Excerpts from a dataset
• • •
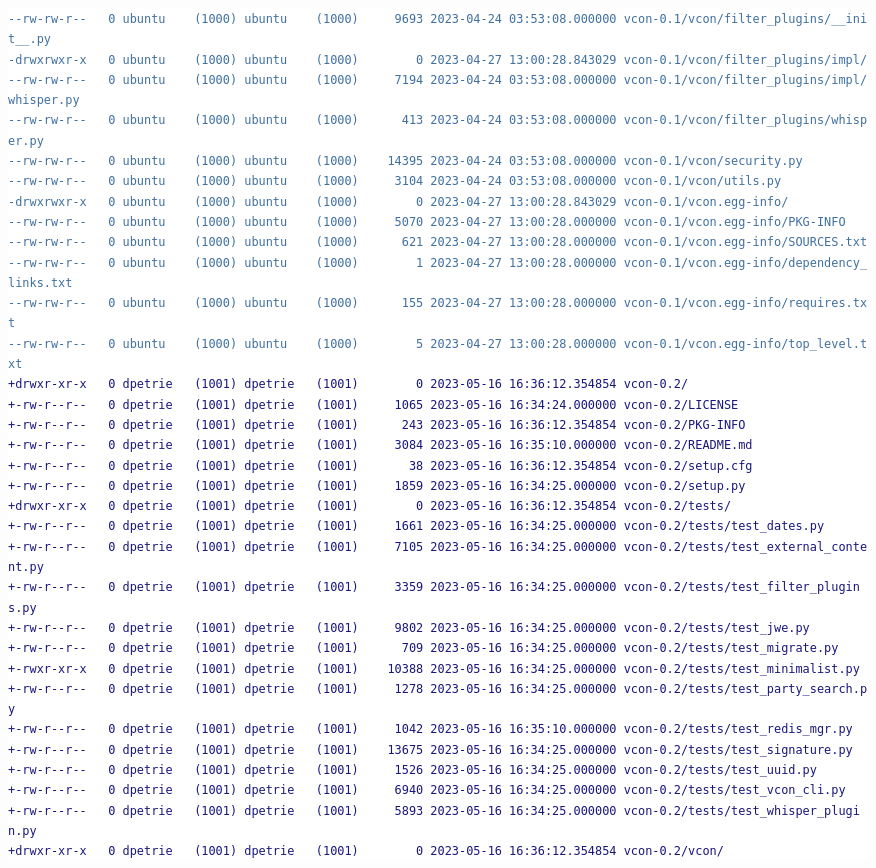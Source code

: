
 ```diff
--rw-rw-r--   0 ubuntu    (1000) ubuntu    (1000)     9693 2023-04-24 03:53:08.000000 vcon-0.1/vcon/filter_plugins/__init__.py
-drwxrwxr-x   0 ubuntu    (1000) ubuntu    (1000)        0 2023-04-27 13:00:28.843029 vcon-0.1/vcon/filter_plugins/impl/
--rw-rw-r--   0 ubuntu    (1000) ubuntu    (1000)     7194 2023-04-24 03:53:08.000000 vcon-0.1/vcon/filter_plugins/impl/whisper.py
--rw-rw-r--   0 ubuntu    (1000) ubuntu    (1000)      413 2023-04-24 03:53:08.000000 vcon-0.1/vcon/filter_plugins/whisper.py
--rw-rw-r--   0 ubuntu    (1000) ubuntu    (1000)    14395 2023-04-24 03:53:08.000000 vcon-0.1/vcon/security.py
--rw-rw-r--   0 ubuntu    (1000) ubuntu    (1000)     3104 2023-04-24 03:53:08.000000 vcon-0.1/vcon/utils.py
-drwxrwxr-x   0 ubuntu    (1000) ubuntu    (1000)        0 2023-04-27 13:00:28.843029 vcon-0.1/vcon.egg-info/
--rw-rw-r--   0 ubuntu    (1000) ubuntu    (1000)     5070 2023-04-27 13:00:28.000000 vcon-0.1/vcon.egg-info/PKG-INFO
--rw-rw-r--   0 ubuntu    (1000) ubuntu    (1000)      621 2023-04-27 13:00:28.000000 vcon-0.1/vcon.egg-info/SOURCES.txt
--rw-rw-r--   0 ubuntu    (1000) ubuntu    (1000)        1 2023-04-27 13:00:28.000000 vcon-0.1/vcon.egg-info/dependency_links.txt
--rw-rw-r--   0 ubuntu    (1000) ubuntu    (1000)      155 2023-04-27 13:00:28.000000 vcon-0.1/vcon.egg-info/requires.txt
--rw-rw-r--   0 ubuntu    (1000) ubuntu    (1000)        5 2023-04-27 13:00:28.000000 vcon-0.1/vcon.egg-info/top_level.txt
+drwxr-xr-x   0 dpetrie   (1001) dpetrie   (1001)        0 2023-05-16 16:36:12.354854 vcon-0.2/
+-rw-r--r--   0 dpetrie   (1001) dpetrie   (1001)     1065 2023-05-16 16:34:24.000000 vcon-0.2/LICENSE
+-rw-r--r--   0 dpetrie   (1001) dpetrie   (1001)      243 2023-05-16 16:36:12.354854 vcon-0.2/PKG-INFO
+-rw-r--r--   0 dpetrie   (1001) dpetrie   (1001)     3084 2023-05-16 16:35:10.000000 vcon-0.2/README.md
+-rw-r--r--   0 dpetrie   (1001) dpetrie   (1001)       38 2023-05-16 16:36:12.354854 vcon-0.2/setup.cfg
+-rw-r--r--   0 dpetrie   (1001) dpetrie   (1001)     1859 2023-05-16 16:34:25.000000 vcon-0.2/setup.py
+drwxr-xr-x   0 dpetrie   (1001) dpetrie   (1001)        0 2023-05-16 16:36:12.354854 vcon-0.2/tests/
+-rw-r--r--   0 dpetrie   (1001) dpetrie   (1001)     1661 2023-05-16 16:34:25.000000 vcon-0.2/tests/test_dates.py
+-rw-r--r--   0 dpetrie   (1001) dpetrie   (1001)     7105 2023-05-16 16:34:25.000000 vcon-0.2/tests/test_external_content.py
+-rw-r--r--   0 dpetrie   (1001) dpetrie   (1001)     3359 2023-05-16 16:34:25.000000 vcon-0.2/tests/test_filter_plugins.py
+-rw-r--r--   0 dpetrie   (1001) dpetrie   (1001)     9802 2023-05-16 16:34:25.000000 vcon-0.2/tests/test_jwe.py
+-rw-r--r--   0 dpetrie   (1001) dpetrie   (1001)      709 2023-05-16 16:34:25.000000 vcon-0.2/tests/test_migrate.py
+-rwxr-xr-x   0 dpetrie   (1001) dpetrie   (1001)    10388 2023-05-16 16:34:25.000000 vcon-0.2/tests/test_minimalist.py
+-rw-r--r--   0 dpetrie   (1001) dpetrie   (1001)     1278 2023-05-16 16:34:25.000000 vcon-0.2/tests/test_party_search.py
+-rw-r--r--   0 dpetrie   (1001) dpetrie   (1001)     1042 2023-05-16 16:35:10.000000 vcon-0.2/tests/test_redis_mgr.py
+-rw-r--r--   0 dpetrie   (1001) dpetrie   (1001)    13675 2023-05-16 16:34:25.000000 vcon-0.2/tests/test_signature.py
+-rw-r--r--   0 dpetrie   (1001) dpetrie   (1001)     1526 2023-05-16 16:34:25.000000 vcon-0.2/tests/test_uuid.py
+-rw-r--r--   0 dpetrie   (1001) dpetrie   (1001)     6940 2023-05-16 16:34:25.000000 vcon-0.2/tests/test_vcon_cli.py
+-rw-r--r--   0 dpetrie   (1001) dpetrie   (1001)     5893 2023-05-16 16:34:25.000000 vcon-0.2/tests/test_whisper_plugin.py
+drwxr-xr-x   0 dpetrie   (1001) dpetrie   (1001)        0 2023-05-16 16:36:12.354854 vcon-0.2/vcon/
```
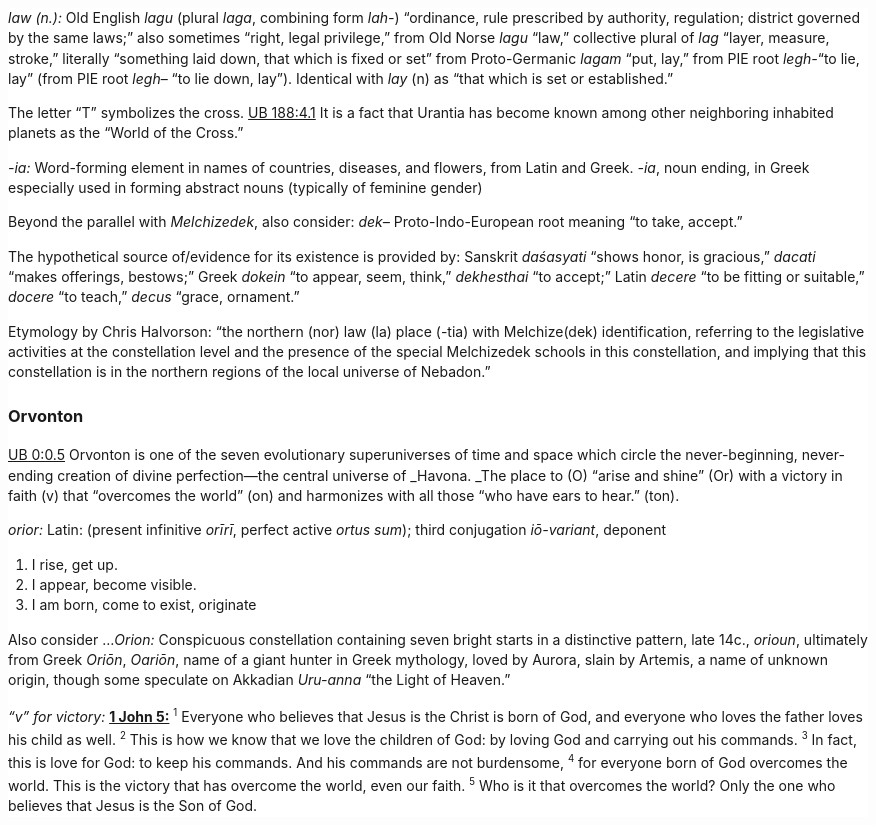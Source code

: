 _law (n.):_ Old English _lagu_ (plural _laga_, combining form _lah-_) “ordinance, rule prescribed by authority, regulation; district governed by the same laws;” also sometimes “right, legal privilege,” from Old Norse _lagu_ “law,” collective plural of _lag_ “layer, measure, stroke,” literally “something laid down, that which is fixed or set” from Proto-Germanic _lagam_ “put, lay,” from PIE root _legh-_“to lie, lay” (from PIE root _legh_– “to lie down, lay”). Identical with _lay_ (n) as “that which is set or established.”

The letter “T” symbolizes the cross.
[UB 188:4.1](/en/The_Urantia_Book/188#p4_1)  It is a fact that Urantia has become known among other neighboring inhabited planets as the “World of the Cross.”

_\-ia:_ Word-forming element in names of countries, diseases, and flowers, from Latin and Greek. _\-ia_, noun ending, in Greek especially used in forming abstract nouns (typically of feminine gender)

Beyond the parallel with _Melchizedek_, also consider:
_dek–_ Proto-Indo-European root meaning “to take, accept.”

The hypothetical source of/evidence for its existence is provided by: Sanskrit _daśasyati_ “shows honor, is gracious,” _dacati_ “makes offerings, bestows;” Greek _dokein_ “to appear, seem, think,” _dekhesthai_ “to accept;” Latin _decere_ “to be fitting or suitable,” _docere_ “to teach,” _decus_ “grace, ornament.”

Etymology by Chris Halvorson: “the northern (nor) law (la) place (-tia) with Melchize(dek) identification, referring to the legislative activities at the constellation level and the presence of the special Melchizedek schools in this constellation, and implying that this constellation is in the northern regions of the local universe of Nebadon.”

### Orvonton

[UB 0:0.5](/en/The_Urantia_Book/0#p0_5)  Orvonton is one of the seven evolutionary superuniverses of time and space which circle the never-beginning, never-ending creation of divine perfection—the central universe of _Havona.
_The place to (O) “arise and shine” (Or) with a victory in faith (v) that “overcomes the world” (on) and harmonizes with all those “who have ears to hear.” (ton).

_orior:_ Latin: (present infinitive _orīrī_, perfect active _ortus sum_); third conjugation _iō-variant_, deponent
1) I rise, get up.
2) I appear, become visible.
3) I am born, come to exist, originate

Also consider …_Orion:_ Conspicuous constellation containing seven bright starts in a distinctive pattern, late 14c., _orioun_, ultimately from Greek _Oriōn_, _Oariōn_, name of a giant hunter in Greek mythology, loved by Aurora, slain by Artemis, a name of unknown origin, though some speculate on Akkadian _Uru-anna_ “the Light of Heaven.”

_“v” for victory:_ [**1 John 5:**](/en/Bible/1_John/5) <sup><small>1</sup></small> Everyone who believes that Jesus is the Christ is born of God, and everyone who loves the father loves his child as well. <sup><small>2</sup></small> This is how we know that we love the children of God: by loving God and carrying out his commands. <sup><small>3</sup></small> In fact, this is love for God: to keep his commands. And his commands are not burdensome, <sup><small>4</sup></small> for everyone born of God overcomes the world. This is the victory that has overcome the world, even our faith. <sup><small>5</sup></small> Who is it that overcomes the world? Only the one who believes that Jesus is the Son of God.
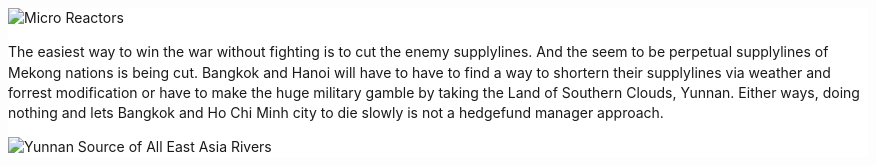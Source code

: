 ![Micro Reactors](/content/posts/01-25/micro_reactors.png)

The easiest way to win the war without fighting is to cut the enemy supplylines. And the seem to be perpetual supplylines of Mekong nations is being cut. Bangkok and Hanoi will have to have to find a way to shortern their supplylines via weather and forrest modification or have to make the huge military gamble by taking the Land of Southern Clouds, Yunnan. Either ways, doing nothing and lets Bangkok and Ho Chi Minh city to die slowly is not a hedgefund manager approach. 

![Yunnan Source of All East Asia Rivers](https://storage.googleapis.com/spykman-world/sources-of-all-east-asia-river.png)





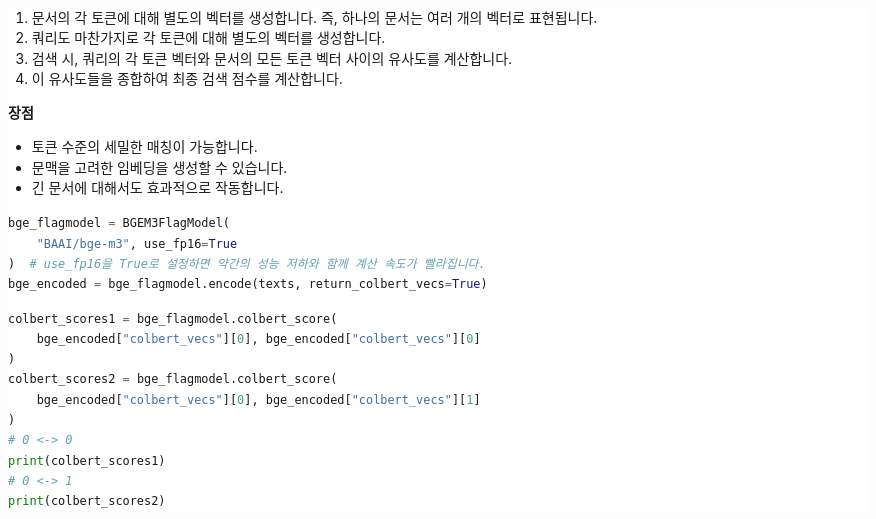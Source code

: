 1. 문서의 각 토큰에 대해 별도의 벡터를 생성합니다. 즉, 하나의 문서는 여러 개의 벡터로 표현됩니다.
2. 쿼리도 마찬가지로 각 토큰에 대해 별도의 벡터를 생성합니다.
3. 검색 시, 쿼리의 각 토큰 벡터와 문서의 모든 토큰 벡터 사이의 유사도를 계산합니다.
4. 이 유사도들을 종합하여 최종 검색 점수를 계산합니다.

**장점**
- 토큰 수준의 세밀한 매칭이 가능합니다.
- 문맥을 고려한 임베딩을 생성할 수 있습니다.
- 긴 문서에 대해서도 효과적으로 작동합니다.

```python
bge_flagmodel = BGEM3FlagModel(
    "BAAI/bge-m3", use_fp16=True
)  # use_fp16을 True로 설정하면 약간의 성능 저하와 함께 계산 속도가 빨라집니다.
bge_encoded = bge_flagmodel.encode(texts, return_colbert_vecs=True)
```

```python
colbert_scores1 = bge_flagmodel.colbert_score(
    bge_encoded["colbert_vecs"][0], bge_encoded["colbert_vecs"][0]
)
colbert_scores2 = bge_flagmodel.colbert_score(
    bge_encoded["colbert_vecs"][0], bge_encoded["colbert_vecs"][1]
)
# 0 <-> 0
print(colbert_scores1)
# 0 <-> 1
print(colbert_scores2)
```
• • •
Description of the task
Pick out the lines above containing the word "accept", then copy them.

Task result
_dek–_ Proto-Indo-European root meaning “to take, accept.”
The hypothetical source of/evidence for its existence is provided by: Sanskrit _daśasyati_ “shows honor, is gracious,” _dacati_ “makes offerings, bestows;” Greek _dokein_ “to appear, seem, think,” _dekhesthai_ “to accept;” Latin _decere_ “to be fitting or suitable,” _docere_ “to teach,” _decus_ “grace, ornament.”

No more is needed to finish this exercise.